DSM-IV-TR diagnostic criteria for borderline personality disorder
A pervasive pattern of instability of interpersonal relationships, self-image, and
affects, and marked impulsivity beginning by early adulthood and present in a
variety of contexts, as indicated by five (or more) of the following:
(1) Frantic efforts to avoid real or imagined abandonment. Note: Do not
include suicidal or self-mutilating behavior covered in Criterion 5.

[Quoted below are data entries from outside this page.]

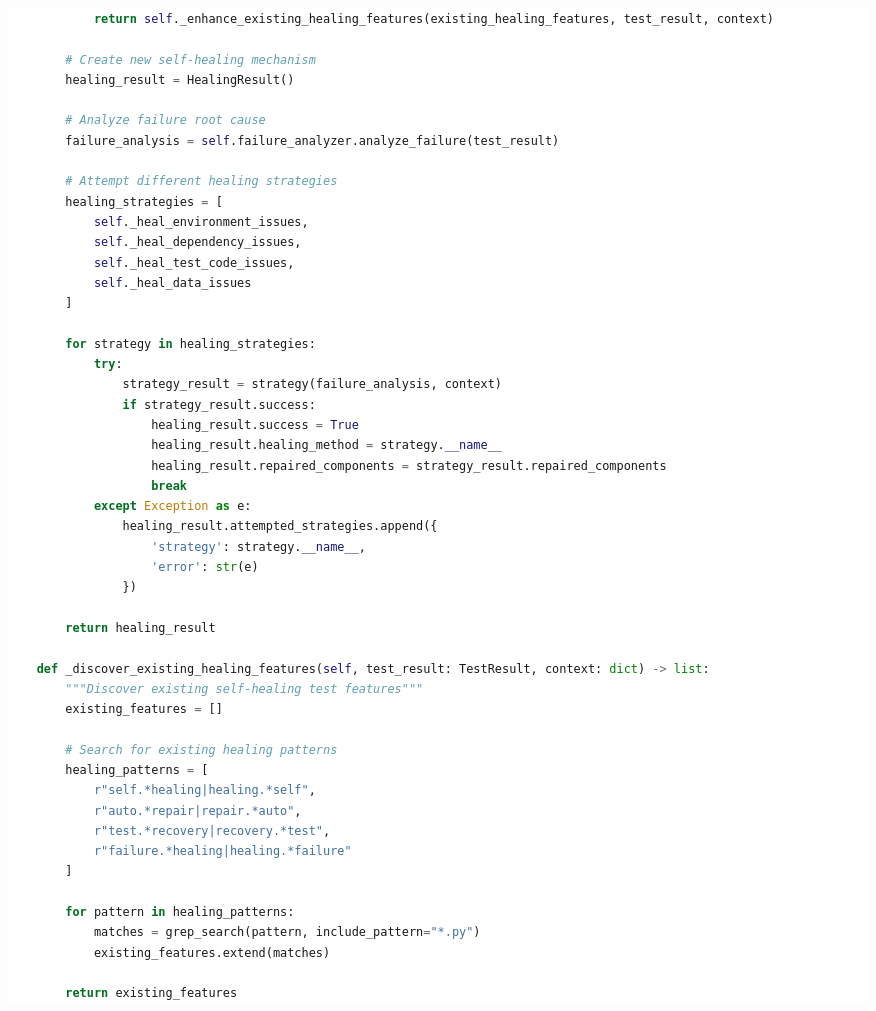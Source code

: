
 ```python
            return self._enhance_existing_healing_features(existing_healing_features, test_result, context)

        # Create new self-healing mechanism
        healing_result = HealingResult()

        # Analyze failure root cause
        failure_analysis = self.failure_analyzer.analyze_failure(test_result)

        # Attempt different healing strategies
        healing_strategies = [
            self._heal_environment_issues,
            self._heal_dependency_issues,
            self._heal_test_code_issues,
            self._heal_data_issues
        ]

        for strategy in healing_strategies:
            try:
                strategy_result = strategy(failure_analysis, context)
                if strategy_result.success:
                    healing_result.success = True
                    healing_result.healing_method = strategy.__name__
                    healing_result.repaired_components = strategy_result.repaired_components
                    break
            except Exception as e:
                healing_result.attempted_strategies.append({
                    'strategy': strategy.__name__,
                    'error': str(e)
                })

        return healing_result

    def _discover_existing_healing_features(self, test_result: TestResult, context: dict) -> list:
        """Discover existing self-healing test features"""
        existing_features = []

        # Search for existing healing patterns
        healing_patterns = [
            r"self.*healing|healing.*self",
            r"auto.*repair|repair.*auto",
            r"test.*recovery|recovery.*test",
            r"failure.*healing|healing.*failure"
        ]

        for pattern in healing_patterns:
            matches = grep_search(pattern, include_pattern="*.py")
            existing_features.extend(matches)

        return existing_features
```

(2) A pattern of unstable and intense interpersonal relationships characterized
by alternating between extremes of idealization and devaluation
(3) Identity disturbance: markedly and persistently unstable self-image or sense
of self
(4) Impulsivity in at least two areas that are potentially self-damaging (e.g.,
spending, sex, substance abuse, reckless driving, binge eating). Note: Do not
include suicidal or self-mutilating behavior covered in Criterion 5.

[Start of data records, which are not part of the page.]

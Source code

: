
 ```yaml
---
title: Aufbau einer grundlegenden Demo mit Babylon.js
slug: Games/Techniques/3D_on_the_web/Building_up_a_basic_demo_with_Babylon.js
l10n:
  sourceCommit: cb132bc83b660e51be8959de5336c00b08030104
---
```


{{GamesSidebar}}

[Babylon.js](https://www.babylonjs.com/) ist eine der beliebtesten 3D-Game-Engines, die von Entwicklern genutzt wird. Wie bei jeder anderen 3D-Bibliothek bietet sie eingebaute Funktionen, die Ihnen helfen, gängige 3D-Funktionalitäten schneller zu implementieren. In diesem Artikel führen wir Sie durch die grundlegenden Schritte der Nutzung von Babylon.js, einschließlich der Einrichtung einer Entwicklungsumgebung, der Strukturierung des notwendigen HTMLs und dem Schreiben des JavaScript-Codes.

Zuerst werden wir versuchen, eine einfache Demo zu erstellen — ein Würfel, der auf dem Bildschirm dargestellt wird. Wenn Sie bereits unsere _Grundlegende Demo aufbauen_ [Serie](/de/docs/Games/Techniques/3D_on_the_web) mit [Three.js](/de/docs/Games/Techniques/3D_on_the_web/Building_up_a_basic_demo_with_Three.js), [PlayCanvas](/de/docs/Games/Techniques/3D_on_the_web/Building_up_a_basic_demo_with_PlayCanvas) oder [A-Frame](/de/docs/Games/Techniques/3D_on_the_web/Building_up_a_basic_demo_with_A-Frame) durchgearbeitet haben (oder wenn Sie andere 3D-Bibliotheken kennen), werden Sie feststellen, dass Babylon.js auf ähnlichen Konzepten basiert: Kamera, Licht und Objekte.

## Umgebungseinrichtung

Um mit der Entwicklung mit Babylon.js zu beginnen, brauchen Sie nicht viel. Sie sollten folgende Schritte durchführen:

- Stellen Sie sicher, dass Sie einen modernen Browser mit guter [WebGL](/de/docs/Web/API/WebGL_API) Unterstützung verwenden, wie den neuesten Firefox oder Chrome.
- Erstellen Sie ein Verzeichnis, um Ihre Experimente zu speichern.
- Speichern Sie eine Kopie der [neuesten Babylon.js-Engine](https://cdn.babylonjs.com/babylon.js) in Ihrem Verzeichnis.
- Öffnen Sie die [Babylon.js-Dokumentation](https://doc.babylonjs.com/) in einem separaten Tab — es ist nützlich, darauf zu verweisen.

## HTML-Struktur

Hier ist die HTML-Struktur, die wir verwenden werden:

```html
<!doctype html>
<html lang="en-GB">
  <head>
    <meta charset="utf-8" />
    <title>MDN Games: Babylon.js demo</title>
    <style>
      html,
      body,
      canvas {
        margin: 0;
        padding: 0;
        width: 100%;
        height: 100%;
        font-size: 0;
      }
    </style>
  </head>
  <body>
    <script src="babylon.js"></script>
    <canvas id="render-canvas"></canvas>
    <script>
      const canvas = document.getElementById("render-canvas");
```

(5) Recurrent suicidal behavior, gestures, or threats, or self-mutilating behavior
(6) Affective instability due to a marked reactivity of mood (e.g., intense
episodic dysphoria, irritability, or anxiety usually lasting a few hours and
only rarely more than a few days)
(7) Chronic feelings of emptiness
(8) Inappropriate, intense anger or difficulty controlling anger (e.g., frequent
displays of temper, constant anger, recurrent physical fights)
(9) Transient, stress-related paranoid ideation or severe dissociative symptoms
Source : Reprinted from American Psychiatric Association: Diagnostic and Statistical Manual
of Mental Disorders, 4th Edition, Text Revision. Washington, DC, American Psychiatric
Association, 2000. Copyright 2000, American Psychiatric Association. Used with permission.
Borderline personality disorder definition
Borderline personality disorder (BPD) is a complex and serious mental
disorder. It is estimated to occur in 1%–2% of the general population
(Torgersen et al. 2001) and is the most common personality disorder for
which people receive treatment. Ten percent of all psychiatric outpatients
and 15%–20% of inpatients are estimated to have BPD (Widiger
and Frances 1989). BPD is characterized by severe impairment in functioning
(Skodol et al. 2002a), extensive use of psychiatric treatments
(Bender et al. 2001), and a mortality rate by suicide of almost 10%—50
times higher than the rate in the general population (Work Group on
Borderline Personality Disorder 2001). Nevertheless, effective treatments
for BPD exist, and the prognosis—even over as short an interval as
1–2 years—may be better than expected (Gunderson et al. 2003; Shea et
al. 2002).
From the perspectives of both the public and the mental health professional,
BPD can also be a confusing and poorly understood disorder.